In [22]:
import re
import pandas as pd
from sklearn.model_selection import train_test_split, GridSearchCV
from sklearn.feature_extraction.text import CountVectorizer, TfidfVectorizer
from sklearn.feature_selection import SelectKBest, chi2
from sklearn.linear_model import LogisticRegression
from sklearn.naive_bayes import MultinomialNB
from sklearn.ensemble import RandomForestClassifier
from sklearn.tree import DecisionTreeClassifier
from xgboost import XGBClassifier

In [4]:
df = pd.read_csv("sentiment_analysis.csv", header=[0])

In [5]:
display(df)

Unnamed: 0,ID,text,label
0,7.680980e+17,Josh Jenkins is looking forward to TAB Breeder...,1
1,7.680980e+17,RT @MianUsmanJaved: Congratulations Pakistan o...,1
2,7.680980e+17,"RT @PEPalerts: This September, @YESmag is taki...",1
3,7.680980e+17,"RT @david_gaibis: Newly painted walls, thanks ...",1
4,7.680980e+17,RT @CedricFeschotte: Excited to announce: as o...,1
...,...,...,...
550386,8.046170e+17,@goddesses_o I can't stop watching her...mm.
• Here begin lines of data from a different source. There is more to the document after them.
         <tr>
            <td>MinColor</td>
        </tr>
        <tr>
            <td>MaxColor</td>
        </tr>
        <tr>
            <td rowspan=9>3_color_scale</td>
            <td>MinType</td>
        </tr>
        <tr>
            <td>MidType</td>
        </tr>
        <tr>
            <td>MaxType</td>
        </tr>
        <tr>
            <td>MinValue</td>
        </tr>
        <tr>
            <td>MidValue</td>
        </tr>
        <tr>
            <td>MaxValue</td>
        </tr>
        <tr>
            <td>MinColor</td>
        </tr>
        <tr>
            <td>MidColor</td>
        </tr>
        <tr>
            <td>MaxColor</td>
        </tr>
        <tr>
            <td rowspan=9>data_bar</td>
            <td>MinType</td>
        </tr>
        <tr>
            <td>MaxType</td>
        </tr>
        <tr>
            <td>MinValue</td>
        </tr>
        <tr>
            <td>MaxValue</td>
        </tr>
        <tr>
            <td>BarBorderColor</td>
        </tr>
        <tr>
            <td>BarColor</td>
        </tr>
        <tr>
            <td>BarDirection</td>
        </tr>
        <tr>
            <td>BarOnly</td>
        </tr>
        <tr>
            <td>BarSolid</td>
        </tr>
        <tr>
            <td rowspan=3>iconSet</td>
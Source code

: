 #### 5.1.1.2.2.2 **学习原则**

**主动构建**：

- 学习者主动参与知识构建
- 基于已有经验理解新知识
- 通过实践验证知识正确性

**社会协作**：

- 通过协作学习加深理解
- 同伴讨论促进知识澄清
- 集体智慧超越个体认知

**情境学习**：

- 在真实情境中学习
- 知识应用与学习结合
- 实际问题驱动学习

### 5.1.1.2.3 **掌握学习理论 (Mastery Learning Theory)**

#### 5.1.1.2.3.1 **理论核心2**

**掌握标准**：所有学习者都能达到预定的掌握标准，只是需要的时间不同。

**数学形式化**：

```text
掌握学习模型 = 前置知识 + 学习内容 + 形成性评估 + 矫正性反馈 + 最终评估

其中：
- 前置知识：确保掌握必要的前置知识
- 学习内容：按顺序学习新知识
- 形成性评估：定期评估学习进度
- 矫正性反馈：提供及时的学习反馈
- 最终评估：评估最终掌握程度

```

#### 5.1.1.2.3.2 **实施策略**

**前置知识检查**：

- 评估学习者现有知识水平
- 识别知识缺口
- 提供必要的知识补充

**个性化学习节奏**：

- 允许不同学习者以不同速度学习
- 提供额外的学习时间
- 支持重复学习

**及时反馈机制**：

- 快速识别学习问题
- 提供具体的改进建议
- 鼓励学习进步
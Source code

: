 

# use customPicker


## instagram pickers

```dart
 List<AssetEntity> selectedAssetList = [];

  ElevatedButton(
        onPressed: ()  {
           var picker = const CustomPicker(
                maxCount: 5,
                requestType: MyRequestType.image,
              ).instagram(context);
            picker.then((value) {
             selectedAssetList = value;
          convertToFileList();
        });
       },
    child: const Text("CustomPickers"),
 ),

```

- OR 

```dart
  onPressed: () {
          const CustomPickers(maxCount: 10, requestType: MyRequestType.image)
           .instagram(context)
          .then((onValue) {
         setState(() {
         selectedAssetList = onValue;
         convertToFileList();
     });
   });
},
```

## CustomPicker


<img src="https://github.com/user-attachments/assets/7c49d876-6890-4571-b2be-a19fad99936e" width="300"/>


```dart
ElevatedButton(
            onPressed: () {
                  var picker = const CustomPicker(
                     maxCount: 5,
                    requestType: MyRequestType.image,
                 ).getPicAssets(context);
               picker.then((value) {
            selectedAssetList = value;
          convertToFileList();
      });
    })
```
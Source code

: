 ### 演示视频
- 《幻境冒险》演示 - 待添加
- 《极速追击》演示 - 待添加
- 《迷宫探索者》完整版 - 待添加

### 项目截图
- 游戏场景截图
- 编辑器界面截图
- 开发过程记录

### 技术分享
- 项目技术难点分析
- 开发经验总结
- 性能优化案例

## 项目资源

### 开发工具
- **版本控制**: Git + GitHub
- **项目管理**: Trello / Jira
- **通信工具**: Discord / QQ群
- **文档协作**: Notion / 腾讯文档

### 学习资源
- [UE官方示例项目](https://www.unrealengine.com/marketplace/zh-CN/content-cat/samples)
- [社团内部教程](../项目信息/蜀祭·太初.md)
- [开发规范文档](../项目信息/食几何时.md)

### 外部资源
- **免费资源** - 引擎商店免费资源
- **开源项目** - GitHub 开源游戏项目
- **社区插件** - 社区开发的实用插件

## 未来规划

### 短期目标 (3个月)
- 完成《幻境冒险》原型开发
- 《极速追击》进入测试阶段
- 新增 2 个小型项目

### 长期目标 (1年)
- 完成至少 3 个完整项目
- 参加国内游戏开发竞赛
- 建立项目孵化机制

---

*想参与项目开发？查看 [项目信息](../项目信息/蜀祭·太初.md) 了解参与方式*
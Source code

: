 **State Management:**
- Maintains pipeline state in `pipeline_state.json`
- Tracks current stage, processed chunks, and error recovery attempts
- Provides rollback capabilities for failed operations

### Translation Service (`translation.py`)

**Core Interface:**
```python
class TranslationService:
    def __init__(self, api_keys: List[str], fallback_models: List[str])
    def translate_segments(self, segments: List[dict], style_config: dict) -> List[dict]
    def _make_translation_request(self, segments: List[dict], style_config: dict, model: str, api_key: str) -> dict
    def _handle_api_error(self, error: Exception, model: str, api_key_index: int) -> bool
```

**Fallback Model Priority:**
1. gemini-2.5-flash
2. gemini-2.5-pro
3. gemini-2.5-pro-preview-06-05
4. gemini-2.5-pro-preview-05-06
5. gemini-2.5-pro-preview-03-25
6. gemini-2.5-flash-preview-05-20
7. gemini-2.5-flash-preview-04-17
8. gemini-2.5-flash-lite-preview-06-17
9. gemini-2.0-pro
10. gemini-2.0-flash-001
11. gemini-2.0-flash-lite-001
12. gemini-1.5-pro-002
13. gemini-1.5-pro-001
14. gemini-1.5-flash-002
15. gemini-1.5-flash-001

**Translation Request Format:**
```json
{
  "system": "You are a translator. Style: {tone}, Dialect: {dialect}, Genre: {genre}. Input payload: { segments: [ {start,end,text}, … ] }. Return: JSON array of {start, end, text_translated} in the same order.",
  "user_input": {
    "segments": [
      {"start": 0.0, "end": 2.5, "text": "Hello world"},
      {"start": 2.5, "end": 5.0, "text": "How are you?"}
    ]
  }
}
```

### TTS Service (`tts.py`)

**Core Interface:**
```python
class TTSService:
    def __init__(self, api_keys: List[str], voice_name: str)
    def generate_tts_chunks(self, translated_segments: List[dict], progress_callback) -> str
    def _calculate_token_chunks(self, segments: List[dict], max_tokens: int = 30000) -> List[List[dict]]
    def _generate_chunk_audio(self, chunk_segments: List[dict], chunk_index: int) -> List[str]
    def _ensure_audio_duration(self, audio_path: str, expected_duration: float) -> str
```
M...,0
550387,8.046180e+17,Poor old Tom Odell doesn't look like he would ...,0
550388,8.046180e+17,#antsmasher I smashed 7 ants in this awesome ...,1
550389,8.046180e+17,@LizHudston @KymWyllie @Evasmiless @meanBok @l...,1


In [6]:
# remove ID column
df.drop('ID', axis=1, inplace=True)

In [7]:
def clean_text(text):
    text = re.sub(r'<.*?>', '', text)  # Remove HTML tags
    text = re.sub(r'@[A-Za-z0-9]+', '', text)  # Remove user tags
    text = re.sub(r'https?://[A-Za-z0-9./]+', '', text)  # Remove URLs
    text = re.sub(r'[^A-Za-z0-9 ]+', '', text)  # Remove non-alphanumeric characters
    text = re.sub(r'^RT ', '', text) # Remove Retweet
    return text.lower()

df['cleaned_text'] = df['text'].apply(clean_text)

In [8]:
display(df)

Unnamed: 0,text,label,cleaned_text
0,Josh Jenkins is looking forward to TAB Breeder...,1,josh jenkins is looking forward to tab breeder...
1,RT @MianUsmanJaved: Congratulations Pakistan o...,1,congratulations pakistan on becoming no1testt...
2,"RT @PEPalerts: This September, @YESmag is taki...",1,this september is taking you to maine mendoz...
3,"RT @david_gaibis: Newly painted walls, thanks ...",1,gaibis newly painted walls thanks a million to...
4,RT @CedricFeschotte: Excited to announce: as o...,1,excited to announce as of july 2017 feschotte...
...,...,...,...
550386,@goddesses_o I can't stop watching her...mm. M...,0,o i cant stop watching hermm more
550387,Poor old Tom Odell doesn't look like he would ...,0,poor old tom odell doesnt look like he would k...
550388,#antsmasher I smashed 7 ants in this awesome ...,1,antsmasher i smashed 7 ants in this awesome g...
550389,@LizHudston @KymWyllie @Evasmiless @meanBok @l...,1,morning girls have a wonderful friday


In [9]:
X_train, X_test, y_train, y_test = train_test_split(df['cleaned_text'],df['label'], test_size=0.2, random_state=1624)

In [10]:
# TF-IDF
vectorizer = TfidfVectorizer()
X_train_tfidf = vectorizer.fit_transform(X_train)
X_test_tfidf = vectorizer.transform(X_test)

In [11]:
# Bag of Words
vectorizer = CountVectorizer()
X_train_bow = vectorizer.fit_transform(X_train)
X_test_bow = vectorizer.transform(X_test)

In [12]:
# select 1000 best features by chi2
# TF-IDF
k = 1000 
selector = SelectKBest(chi2, k=k)
X_train_tfidf_selected = selector.fit_transform(X_train_tfidf, y_train)
X_test_tfidf_selected = selector.transform(X_test_tfidf)

In [13]:
# Bag of Words
selector = SelectKBest(chi2, k=k)
X_train_bow_selected = selector.fit_transform(X_train_bow, y_train)
X_test_bow_selected = selector.transform(X_test_bow)

In [None]:
# TF-IDF Logistic Regression
lr_tfidf = LogisticRegression(max_iter=5000)
param_grid = {'C': [0.1, 1, 10, 100],
              'solver': ['lbfgs', 'newton-cg', 'liblinear', 'sag', 'saga']}
grid_search_lr_tfidf = GridSearchCV(lr_tfidf, param_grid, cv=5)
grid_search_lr_tfidf.fit(X_train_tfidf_selected, y_train)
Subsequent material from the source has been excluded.